In the context of reconstruction of climate data from ice cores (see related question at MSE) I came about the following problem. (More background and motivation can be given on demand.)
Let $f:\mathbb{R}\rightarrow \mathbb{R}$ be an arbitrary smooth function, and let $p(x)$ be a probability function with $\int_{-\infty}^{\infty} p(x)\text{d}x = 1$. We can write:
$$\int_{-\infty}^{\infty} f(x)\ p(x)\ \text{d}x = f\Big( \int_{-\infty}^{\infty} x \ p(x) \ \text{d}x \Big) + \epsilon$$
My question is for the error $\epsilon$. Can there be a closed form or an estimation of lower and upper bounds in terms of $f$ and $p$? Which mathematical techniques do I have to apply?

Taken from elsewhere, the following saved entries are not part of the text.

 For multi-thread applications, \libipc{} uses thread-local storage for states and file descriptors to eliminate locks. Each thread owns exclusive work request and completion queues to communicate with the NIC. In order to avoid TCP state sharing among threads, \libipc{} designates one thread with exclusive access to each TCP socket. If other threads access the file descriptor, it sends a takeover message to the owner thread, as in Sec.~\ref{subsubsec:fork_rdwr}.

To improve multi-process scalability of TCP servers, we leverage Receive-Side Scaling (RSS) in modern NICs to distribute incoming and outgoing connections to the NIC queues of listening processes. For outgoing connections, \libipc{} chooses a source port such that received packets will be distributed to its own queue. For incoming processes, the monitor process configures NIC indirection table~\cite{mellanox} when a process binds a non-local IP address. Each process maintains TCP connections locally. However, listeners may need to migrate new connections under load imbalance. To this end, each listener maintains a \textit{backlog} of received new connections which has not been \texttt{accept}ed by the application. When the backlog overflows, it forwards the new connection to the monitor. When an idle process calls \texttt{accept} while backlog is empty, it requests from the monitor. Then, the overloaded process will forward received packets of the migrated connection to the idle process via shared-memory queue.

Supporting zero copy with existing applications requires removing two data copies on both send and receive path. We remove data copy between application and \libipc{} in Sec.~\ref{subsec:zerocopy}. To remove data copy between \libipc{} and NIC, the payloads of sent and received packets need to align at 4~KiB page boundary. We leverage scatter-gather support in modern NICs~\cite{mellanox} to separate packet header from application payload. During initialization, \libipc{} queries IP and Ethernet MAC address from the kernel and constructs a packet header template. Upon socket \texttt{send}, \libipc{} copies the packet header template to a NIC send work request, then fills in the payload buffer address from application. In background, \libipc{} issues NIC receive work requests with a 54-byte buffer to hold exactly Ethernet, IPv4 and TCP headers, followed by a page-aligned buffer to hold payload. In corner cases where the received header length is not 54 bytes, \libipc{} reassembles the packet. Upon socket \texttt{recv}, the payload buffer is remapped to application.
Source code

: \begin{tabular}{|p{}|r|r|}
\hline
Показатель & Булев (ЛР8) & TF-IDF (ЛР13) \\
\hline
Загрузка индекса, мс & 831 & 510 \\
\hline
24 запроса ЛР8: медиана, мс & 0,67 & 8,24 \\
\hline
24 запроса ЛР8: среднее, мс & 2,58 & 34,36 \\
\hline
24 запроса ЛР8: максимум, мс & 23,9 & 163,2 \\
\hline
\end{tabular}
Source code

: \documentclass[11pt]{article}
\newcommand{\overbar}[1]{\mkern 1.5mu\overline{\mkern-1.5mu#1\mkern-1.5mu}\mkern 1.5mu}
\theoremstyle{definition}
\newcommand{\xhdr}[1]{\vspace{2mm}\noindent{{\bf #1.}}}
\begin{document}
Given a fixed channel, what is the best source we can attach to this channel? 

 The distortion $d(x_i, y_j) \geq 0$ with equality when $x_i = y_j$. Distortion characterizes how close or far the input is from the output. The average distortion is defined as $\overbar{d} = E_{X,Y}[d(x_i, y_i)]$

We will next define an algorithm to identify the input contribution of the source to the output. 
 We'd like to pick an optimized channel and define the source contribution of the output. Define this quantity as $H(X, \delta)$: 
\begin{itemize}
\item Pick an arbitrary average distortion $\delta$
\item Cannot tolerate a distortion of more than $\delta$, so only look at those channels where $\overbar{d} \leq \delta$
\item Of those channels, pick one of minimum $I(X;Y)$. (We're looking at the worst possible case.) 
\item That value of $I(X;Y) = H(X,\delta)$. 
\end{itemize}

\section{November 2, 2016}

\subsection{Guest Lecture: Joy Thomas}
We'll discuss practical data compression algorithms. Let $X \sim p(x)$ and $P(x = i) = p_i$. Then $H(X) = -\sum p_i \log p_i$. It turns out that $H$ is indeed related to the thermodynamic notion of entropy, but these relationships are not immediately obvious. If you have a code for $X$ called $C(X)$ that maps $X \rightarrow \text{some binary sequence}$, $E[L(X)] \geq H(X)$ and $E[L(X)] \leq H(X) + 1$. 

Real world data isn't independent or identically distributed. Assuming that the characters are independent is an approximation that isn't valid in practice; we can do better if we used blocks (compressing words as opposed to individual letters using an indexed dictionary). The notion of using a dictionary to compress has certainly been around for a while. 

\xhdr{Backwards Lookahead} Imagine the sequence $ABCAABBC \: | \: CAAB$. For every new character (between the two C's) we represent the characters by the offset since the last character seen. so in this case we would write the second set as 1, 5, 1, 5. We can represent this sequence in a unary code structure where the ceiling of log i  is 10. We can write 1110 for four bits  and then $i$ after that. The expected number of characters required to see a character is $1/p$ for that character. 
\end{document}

There are some extreme cases where an exact solution is easy to obtain:
(1) $f(x) \equiv x_0$. In this case we have
$$\int_{-\infty}^{\infty} x_0\ p(x)\ \text{d}x = x_0 \int_{-\infty}^{\infty}\ p(x) \ \text{d}x = x_0$$
which yields $\epsilon = 0$.
(2) $f(x) = \alpha x$. In this case we have
$$\alpha \int_{-\infty}^{\infty} x \ p(x)\ \text{d}x = \alpha\ \int_{-\infty}^{\infty} x \ p(x) \ \text{d}x + \epsilon$$
which again yields $\epsilon = 0$.
(3) $p(x) = \delta(x)$. In this case we have for the left-hand side
$$\int_{-\infty}^{\infty} f(x)\ \delta(x)\ \text{d}x = f(0)$$
and for the right-hand side
$$f\Big(\int_{-\infty}^{\infty} x\ \delta(x)\ \text{d}x\Big) = f(0)$$
which again yields $\epsilon = 0$.
(4) [omitted]
Instead of the general case, I would also be happy with solutions for the next most simple cases:
(5) $f(x) = x^2$
(6) A normal distribution, essentially
$$p(x) = e^{-x^{2}}$$
Again: Which techniques should be applied to calculate or estimate the error $\epsilon$?